Sie pytasz? A w komputerze jeszcze bo ....kurcze nie mam ostatnio czasu - dzisiaj tez tylko godzinkę a później też mnie do nocy nie będzie Mam nadzieję, że jutro to jakoś wszystko poogarniam
Joasiu, ja pourywałam wszystkie szyszki Trudno, jak wyobraziłam sobie co te robale robią brrrr
W przyszlym roku trzeba będzie pilnować okresu latania tych motyli i pryskać kilka razy Nie znosze tego ale nie moge patrzeć na to, co zrobiły na koreance takie śliczne fioletowe byly
Róże musiałam przesadzić teraz, gdy jeszcze niektóre kwitły.

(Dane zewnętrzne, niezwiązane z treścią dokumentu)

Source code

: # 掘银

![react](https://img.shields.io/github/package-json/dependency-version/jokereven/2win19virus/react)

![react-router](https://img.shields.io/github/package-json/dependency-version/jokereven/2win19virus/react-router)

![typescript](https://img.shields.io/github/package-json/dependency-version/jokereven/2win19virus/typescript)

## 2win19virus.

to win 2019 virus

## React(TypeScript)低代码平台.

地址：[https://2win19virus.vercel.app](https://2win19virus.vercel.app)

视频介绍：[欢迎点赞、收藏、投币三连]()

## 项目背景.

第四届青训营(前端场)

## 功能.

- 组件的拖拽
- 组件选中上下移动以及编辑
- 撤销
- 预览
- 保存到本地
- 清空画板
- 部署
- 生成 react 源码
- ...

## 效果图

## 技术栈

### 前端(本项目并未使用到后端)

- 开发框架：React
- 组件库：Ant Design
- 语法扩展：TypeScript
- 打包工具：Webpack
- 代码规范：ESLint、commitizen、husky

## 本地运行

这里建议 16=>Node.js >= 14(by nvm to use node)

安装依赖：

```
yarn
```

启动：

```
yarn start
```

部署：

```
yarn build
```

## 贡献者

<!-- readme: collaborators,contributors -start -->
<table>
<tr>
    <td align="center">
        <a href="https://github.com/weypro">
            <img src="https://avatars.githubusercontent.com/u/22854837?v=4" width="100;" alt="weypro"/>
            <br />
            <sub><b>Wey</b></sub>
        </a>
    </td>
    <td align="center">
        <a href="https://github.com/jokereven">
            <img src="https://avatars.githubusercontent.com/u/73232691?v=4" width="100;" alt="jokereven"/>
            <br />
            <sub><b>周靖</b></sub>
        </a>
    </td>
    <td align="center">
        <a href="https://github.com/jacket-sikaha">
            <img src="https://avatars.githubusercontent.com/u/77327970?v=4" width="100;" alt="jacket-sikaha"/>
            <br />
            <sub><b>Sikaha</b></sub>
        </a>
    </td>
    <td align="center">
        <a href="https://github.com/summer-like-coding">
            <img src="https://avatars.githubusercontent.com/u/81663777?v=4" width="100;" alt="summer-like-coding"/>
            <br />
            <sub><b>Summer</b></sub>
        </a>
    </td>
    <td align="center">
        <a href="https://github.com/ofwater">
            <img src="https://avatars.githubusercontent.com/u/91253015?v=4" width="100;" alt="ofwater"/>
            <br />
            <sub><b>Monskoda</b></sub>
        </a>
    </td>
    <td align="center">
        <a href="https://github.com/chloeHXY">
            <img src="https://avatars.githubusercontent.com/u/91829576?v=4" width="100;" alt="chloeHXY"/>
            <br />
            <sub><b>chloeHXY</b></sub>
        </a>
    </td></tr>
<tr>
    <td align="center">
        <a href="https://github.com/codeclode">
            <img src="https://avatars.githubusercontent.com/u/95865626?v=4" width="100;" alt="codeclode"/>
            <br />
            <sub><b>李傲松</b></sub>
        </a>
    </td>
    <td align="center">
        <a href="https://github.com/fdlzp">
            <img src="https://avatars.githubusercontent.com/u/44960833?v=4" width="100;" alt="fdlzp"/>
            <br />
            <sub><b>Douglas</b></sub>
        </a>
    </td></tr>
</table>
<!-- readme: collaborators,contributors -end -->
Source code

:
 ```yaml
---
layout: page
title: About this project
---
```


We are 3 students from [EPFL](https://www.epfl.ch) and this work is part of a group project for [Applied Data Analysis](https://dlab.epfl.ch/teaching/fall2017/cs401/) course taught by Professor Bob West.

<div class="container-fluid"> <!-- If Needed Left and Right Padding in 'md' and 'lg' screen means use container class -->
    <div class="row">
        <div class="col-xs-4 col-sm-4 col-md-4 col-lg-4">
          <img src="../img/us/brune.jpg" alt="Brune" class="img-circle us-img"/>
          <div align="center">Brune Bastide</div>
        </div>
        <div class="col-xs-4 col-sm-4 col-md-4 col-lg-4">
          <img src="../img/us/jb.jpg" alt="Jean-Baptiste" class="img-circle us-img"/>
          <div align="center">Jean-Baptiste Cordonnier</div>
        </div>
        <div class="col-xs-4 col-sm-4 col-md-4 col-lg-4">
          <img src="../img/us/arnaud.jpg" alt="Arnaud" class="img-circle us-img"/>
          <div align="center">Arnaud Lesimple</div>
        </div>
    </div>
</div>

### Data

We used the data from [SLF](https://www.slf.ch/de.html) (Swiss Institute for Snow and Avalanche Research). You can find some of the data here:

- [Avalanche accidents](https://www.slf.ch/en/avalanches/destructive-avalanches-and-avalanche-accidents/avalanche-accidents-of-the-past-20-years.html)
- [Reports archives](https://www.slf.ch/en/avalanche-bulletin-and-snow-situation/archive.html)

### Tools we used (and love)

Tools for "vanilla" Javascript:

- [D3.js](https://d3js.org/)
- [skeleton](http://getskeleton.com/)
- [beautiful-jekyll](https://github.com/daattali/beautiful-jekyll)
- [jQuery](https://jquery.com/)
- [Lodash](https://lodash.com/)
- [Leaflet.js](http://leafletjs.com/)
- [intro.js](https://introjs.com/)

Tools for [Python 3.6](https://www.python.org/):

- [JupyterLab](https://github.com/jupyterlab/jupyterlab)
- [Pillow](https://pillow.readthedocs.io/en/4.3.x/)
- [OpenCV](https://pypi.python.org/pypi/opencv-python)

Nie wiem czy coś z nich będzie. Posadziłam przy kompostowniku i o nich zapomnę. Nie przeżyją, płakać nie będę. Pnie u nasady miały tak grube, że musiałam docinać flexą :/
Fajną wyprawę zrobiłyście do absolutnie cudnego ogrodu. Wzdycham zachwycona klimatem.
Ja wczoraj zrobiłam zestawienie cebul z ubiegłego roku i okazało się, że część karteczek z opisem co wykopałam wyblakło tak, że nie wiem co jest co. Dobrze, że na tyle działki porządek robię to tam posadzę wszystkie niewiadome.